ROMA – L’applicazione delle tecnologie in agricoltura e l’utilizzo di prodotti innovativi, come quelli a cessione controllata dell’azoto, possono portare a una riduzione del 25% dei costi aziendali standard di concimazione, garantendo il fabbisogno nazionale di prodotti agricoli con grande attenzione alla sostenibilità e ai risparmi delle aziende. È quanto afferma CAI – Consorzi Agrari d’Italia sulla situazione nelle campagne italiane in uno dei periodi più importanti dell’anno, quello delle semine.
Nel 2022, secondo un’analisi della Coldiretti ripresa da CAI, a causa del caro energia e del conseguente aumento dei prezzi, le aziende agricole hanno ridotto di almeno il 30% gli acquisti di fertilizzanti tradizionali.
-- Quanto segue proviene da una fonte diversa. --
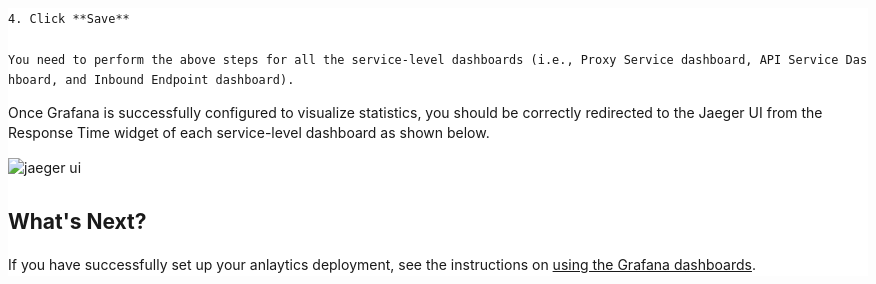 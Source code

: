     4. Click **Save**
    
    You need to perform the above steps for all the service-level dashboards (i.e., Proxy Service dashboard, API Service Dashboard, and Inbound Endpoint dashboard).
    
Once Grafana is successfully configured to visualize statistics, you should be correctly redirected to the Jaeger UI from the Response Time widget of each service-level dashboard as shown below.
    
![jaeger ui]({{base_path}}/assets/img//integrate/-dashboard/jaeger-ui.png)

## What's Next?

If you have successfully set up your anlaytics deployment, see the instructions on [using the Grafana dashboards]({{base_path}}/observe/mi-observe/cloud-native-observability-dashboards).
L’urea è balzata a 1.100 euro a tonnellata contro i 540 euro a tonnellata dello scorso anno, mentre il perfosfato è passato da 185 agli attuali 470 euro/tonnellata e i concimi a contenuto di potassio sono schizzati da 455 a 1005 euro/tonnellata.
Proprio per questo motivo è necessario lavorare a soluzioni alternative in grado di garantire l’adeguata concimazione dei terreni in modo da massimizzare le rese produttive e tenere alti gli standard qualitativi del prodotto.
I tecnici di Consorzi Agrari d’Italia, che quotidianamente lavorano accanto a oltre 200mila aziende agricole in tutto il Paese, consigliano in questo momento di utilizzare prodotti innovativi, come quelli a cessione controllata dell’azoto, per ottenere un risparmio del 25% circa sui costi standard di concimazione.
Un ulteriore aiuto può arrivare dai sistemi di agricoltura di precisione che permettono di massimizzare la concimazione e risparmiare anche fino al 20% sul dosaggio di prodotti tradizionali.
Importante anche il contributo dei batteri azoto fissatori per rendere disponibile l’azoto atmosferico e sfruttarlo per la nutrizione delle piante.
L’Italia importa il 70% circa di concimi minerali (azotati, fosfatici, potassio), con l’Egitto che da sola rappresenta poco meno del 50% delle importazioni, seguito da Ucraina (10-15%), Algeria, Libia, Turchia, Marocco, Bielorussia e Russia.
Più contenuti i problemi per i fertilizzanti organici e organominerali, invece, la cui produzione nazionale arriva a coprire il 90% del fabbisogno.